War metaphor. The churches I attended would embrace war metaphor. They would talk about how we are in a battle, and I agreed with them, only they wouldn't clarify that we were battling poverty and hate and injustice and pride and the powers of darkness. They left us thinking that our war was against liberals and homosexuals. Their teaching would have me believe I was the good person in the world and the liberals were the bad people in the world. Jesus taught that we are all bad and He is good, and He wants to rescue us because there is a war going on and we are hostages in that war. The truth is we are supposed to love the hippies, the liberals, and even the Democrats, and that god wants ust to hink of them as more imporatant than ourselves. Anything short of this is not true to the teachings of Jesus.



From Polaroids by Donald Miller:

What great gravity is this that drew my sould toward yours? What great force, that though I went falsely, went kicking, went disguising myself to earn your love, also disguised, to earn your keeping, your resting, your staying, your will fleshed into mine, rasped by a slowly revealed truth, the barter of my soul, the soul that I fear, the soul that I loathe, the soul that: if you will love, I will love. I will redeem you, if you will redeem me? Is this our purpose, you and I together to pacify each other, to lead each other toward the lie that we are good, that we are noble, that we need not redemtion, save the one that you and I invented of our own clay?
I am not scared of you, my love, I am scared of me.
...

God risked Himself on me. I will risk myself on you. And together, we will learn to love, and perhaps then, and only then, understand this gravity that drew Him, unto us.

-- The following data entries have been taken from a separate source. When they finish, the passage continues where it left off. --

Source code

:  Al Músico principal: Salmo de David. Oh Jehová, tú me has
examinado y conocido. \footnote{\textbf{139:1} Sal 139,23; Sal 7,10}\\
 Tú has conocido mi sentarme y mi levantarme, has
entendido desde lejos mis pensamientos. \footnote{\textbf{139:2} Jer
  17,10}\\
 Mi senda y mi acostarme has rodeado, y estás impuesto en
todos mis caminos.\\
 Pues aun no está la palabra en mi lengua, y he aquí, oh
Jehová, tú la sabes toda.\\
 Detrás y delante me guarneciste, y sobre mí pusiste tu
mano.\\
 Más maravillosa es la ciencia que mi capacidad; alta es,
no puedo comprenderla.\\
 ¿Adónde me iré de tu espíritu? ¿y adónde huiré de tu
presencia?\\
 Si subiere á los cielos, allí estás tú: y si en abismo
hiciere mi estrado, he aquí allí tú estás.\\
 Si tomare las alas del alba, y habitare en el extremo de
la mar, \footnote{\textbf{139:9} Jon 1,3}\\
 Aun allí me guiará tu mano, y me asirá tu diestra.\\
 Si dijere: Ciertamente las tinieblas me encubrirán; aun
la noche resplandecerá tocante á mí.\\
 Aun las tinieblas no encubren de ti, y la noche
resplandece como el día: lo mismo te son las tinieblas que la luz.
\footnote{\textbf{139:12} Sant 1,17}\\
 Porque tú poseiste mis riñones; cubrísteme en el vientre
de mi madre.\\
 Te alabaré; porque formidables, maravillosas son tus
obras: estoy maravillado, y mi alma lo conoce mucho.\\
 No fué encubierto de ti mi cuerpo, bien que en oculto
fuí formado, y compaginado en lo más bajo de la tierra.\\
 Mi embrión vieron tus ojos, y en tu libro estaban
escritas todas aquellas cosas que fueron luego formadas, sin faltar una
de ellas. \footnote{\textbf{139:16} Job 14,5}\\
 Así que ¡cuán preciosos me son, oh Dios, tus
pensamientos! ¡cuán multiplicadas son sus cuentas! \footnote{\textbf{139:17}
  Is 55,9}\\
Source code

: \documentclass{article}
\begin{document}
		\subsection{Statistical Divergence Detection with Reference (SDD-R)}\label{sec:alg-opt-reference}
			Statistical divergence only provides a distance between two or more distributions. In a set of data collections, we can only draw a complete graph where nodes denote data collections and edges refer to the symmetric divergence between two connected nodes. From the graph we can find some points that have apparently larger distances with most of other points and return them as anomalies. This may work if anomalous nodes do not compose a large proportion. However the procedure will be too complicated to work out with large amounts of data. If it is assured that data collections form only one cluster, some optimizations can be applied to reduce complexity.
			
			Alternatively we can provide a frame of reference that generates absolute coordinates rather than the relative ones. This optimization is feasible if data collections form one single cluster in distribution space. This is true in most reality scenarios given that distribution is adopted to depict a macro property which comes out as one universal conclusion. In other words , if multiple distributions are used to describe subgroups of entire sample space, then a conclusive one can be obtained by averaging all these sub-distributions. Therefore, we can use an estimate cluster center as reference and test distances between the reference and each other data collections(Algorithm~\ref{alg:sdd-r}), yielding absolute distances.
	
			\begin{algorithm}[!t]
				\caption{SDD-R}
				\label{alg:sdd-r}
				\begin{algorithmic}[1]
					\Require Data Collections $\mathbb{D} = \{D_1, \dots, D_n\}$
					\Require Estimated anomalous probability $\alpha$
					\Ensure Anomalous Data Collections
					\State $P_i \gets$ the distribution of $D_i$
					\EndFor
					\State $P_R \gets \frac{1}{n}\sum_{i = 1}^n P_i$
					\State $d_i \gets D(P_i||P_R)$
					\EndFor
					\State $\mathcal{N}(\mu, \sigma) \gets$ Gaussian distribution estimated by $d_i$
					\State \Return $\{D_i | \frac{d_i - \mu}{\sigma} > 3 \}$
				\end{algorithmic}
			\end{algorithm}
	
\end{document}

... and it gets better... but you'll have to read the book to find out!



I can't find the original quote, so I'm taking another from Blue Like Jazz by Ravi Zacharias

A writer I like named Ravi Zacharias says that the heart desires wonder and magic. he says technology is what man uses to supplant the desire for wonder. Ravi Zacharias says that what the heart is really longing to do is worship, to stand in awe of a God we don't understand and can't explain.
That one really hits home for me, being a tech-geek. I feel ashamed of myself. I know that I sometimes buy things that I don't really need just because I think they're cool.